Leitsatz
Der Hinweis auf eine Änderung zum Nachteil des Einspruchsführers ist nur dann – ausnahmsweise – entbehrlich, wenn eine erhöhte Steuerfestsetzung (Feststellung) auch nach Rücknahme des Einspruchs möglich gewesen wäre, wenn sich also die Verböserung durch Einspruchsrücknahme nicht hätte vermeiden lassen. Ist zweifelhaft, ob eine Änderung noch möglich ist, darf auf den Hinweis nicht verzichtet werden.
Sachverhalt
Eine aus dem Kläger und den beiden Mitgesellschafter G und F bestehende Sozietät setzte sich nach Beendigung auseinander. Das Finanzamt änderte im Anschluss an eine Betriebsprüfung den entsprechenden Gewinnfeststellungsbescheid und hob den Vorbehalt der Nachprüfung auf. Gegen den Bescheid legten alle drei Gesellschafter Einspruch ein. Das Finanzamt betrieb die Einspruchsverfahren getrennt ohne gegenseitige Information der Einspruchsführer. Erst mit der Einspruchsentscheidung verband es die Verfahren zur gemeinsamen Entscheidung, setzte den Gesamtgewinn der Sozietät herab und rechnete dem Kläger und G je zur Hälfte einen Veräußerungsgewinn zu, den es zuvor bei F erfasst hatte. Das FG hob die Einspruchsentscheidung auf, weil der Kläger zuvor nicht auf die Möglichkeit einer Verböserung hingewiesen worden war.
Entscheidung
Der BFH bestätigte die Auffassung des FG. Der Feststellungsbescheid ist zum Nachteil des Klägers geändert worden, da sein Gewinnanteil erhöht worden ist. Auf die Herabsetzung des Gesamtgewinns der Mitunternehmerschaft ist insoweit nicht abzustellen. Nach § 367 Abs. 2 Satz 2 AO hätte das Finanzamt dem Kläger deshalb einen Hinweis auf die beabsichtigte Verböserung geben müssen. Ein Ausnahmefall, für den ein solcher Hinweis entbehrlich sein könnte, lag hier nicht vor. Denn bei einer Rücknahme des Einspruch durch den Kläger wäre eine Änderung zu dessen Ungunsten nicht ohne Weiteres möglich gewesen. Wegen der Aufhebung des Vorbehalts der Nachprüfung scheidet eine Änderung nach § 164 Abs. 2 AO aus. Die Möglichkeit, den Kläger nach Einspruchsrücknahme zu den Verfahren der anderen Gesellschafter hinzuzuziehen und über diesen Weg eine Änderung zu dessen Ungunsten zu bewirken, gewährleistet dem Finanzamt keine vergleichbare uneingeschränkte Änderungsmöglichkeit.
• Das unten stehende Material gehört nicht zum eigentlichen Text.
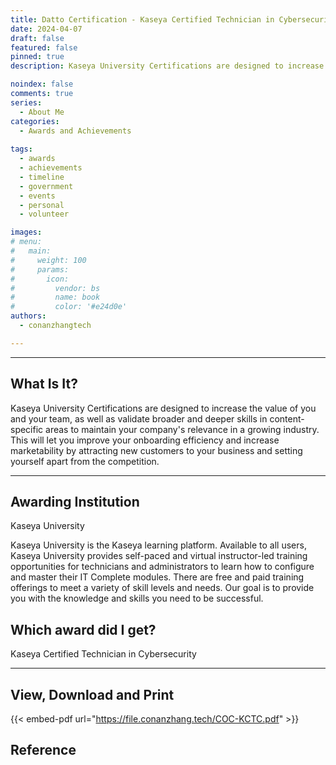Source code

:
 ```yaml
---
title: Datto Certification - Kaseya Certified Technician in Cybersecurity
date: 2024-04-07
draft: false
featured: false
pinned: true
description: Kaseya University Certifications are designed to increase the value of you and your team, as well as validate broader and deeper skills in content-specific areas to maintain your company's relevance in a growing industry. This will let you improve your onboarding efficiency and increase marketability by attracting new customers to your business and setting yourself apart from the competition.

noindex: false
comments: true
series:
  - About Me
categories:
  - Awards and Achievements
  
tags:
  - awards
  - achievements
  - timeline
  - government
  - events
  - personal
  - volunteer

images:
# menu:
#   main:
#     weight: 100
#     params:
#       icon:
#         vendor: bs
#         name: book
#         color: '#e24d0e'
authors:
  - conanzhangtech

---
```

---

## What Is It?

Kaseya University Certifications are designed to increase the value of you and your team, as well as validate broader and deeper skills in content-specific areas to maintain your company's relevance in a growing industry. This will let you improve your onboarding efficiency and increase marketability by attracting new customers to your business and setting yourself apart from the competition.

---

## Awarding Institution

Kaseya University

Kaseya University is the Kaseya learning platform. Available to all users, Kaseya University provides self-paced and virtual instructor-led training opportunities for technicians and administrators to learn how to configure and master their IT Complete modules. There are free and paid training offerings to meet a variety of skill levels and needs. Our goal is to provide you with the knowledge and skills you need to be successful.

## Which award did I get?

Kaseya Certified Technician in Cybersecurity

<hr>

## View, Download and Print

{{< embed-pdf url="https://file.conanzhang.tech/COC-KCTC.pdf" >}}

## Reference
Wegen der Akzessorietät der Hinzuziehung wäre eine Änderung davon abhängig, dass die Mitgesellschafter ihre Einsprüche aufrechterhalten.
Praxishinweis
Nach ständiger Rechtsprechung des BFH ist der Hinweis auf eine Verböserung ausnahmsweise dann entbehrlich, wenn das Finanzamt auch im Fall einer Einspruchsrücknahme eine Änderung des Bescheids zu Ungunsten des Steuerpflichtigen herbeiführen könnte. Zweck des § 367 Abs. 2 Satz 2 AO ist es, dem Einspruchsführer die Möglichkeit zu geben, durch eine Rücknahme des Einspruchs der angekündigten Verböserung zuvorzukommen. Dieser Zweck kann aber nicht erreicht werden, wenn sich die Verböserung auch durch Einspruchsrücknahme nicht vermeiden lässt. Eine solche Unvermeidbarkeit sieht der BFH nach der Rezensionsentscheidung nur dann als gegeben, wenn dem Finanzamt nach Einspruchsrücknahme noch eine sichere Änderungsmöglichkeit zur Verfügung steht. Das ist nach einer Hinzuziehung zum Einspruchsverfahren eines Dritten gemäß § 360 Abs. 3 AO und der dann nach § 174 Abs. 5 i.V.m. Abs. 4 AO eröffneten Änderungsmöglichkeit des gegen den Hinzugezogenen ergangenen Bescheids aber nicht der Fall. Diese Änderungsmöglichkeit hängt nämlich davon ab, dass der Dritte seinen Einspruch aufrechterhält. Nimmt er ihn zurück, kann das Verfahren gegen den Hinzugezogenen nicht fortgesetzt werden. Deshalb darf das Finanzamt im Zweifel – so der BFH – nicht auf den Verböserungshinweis verzichten.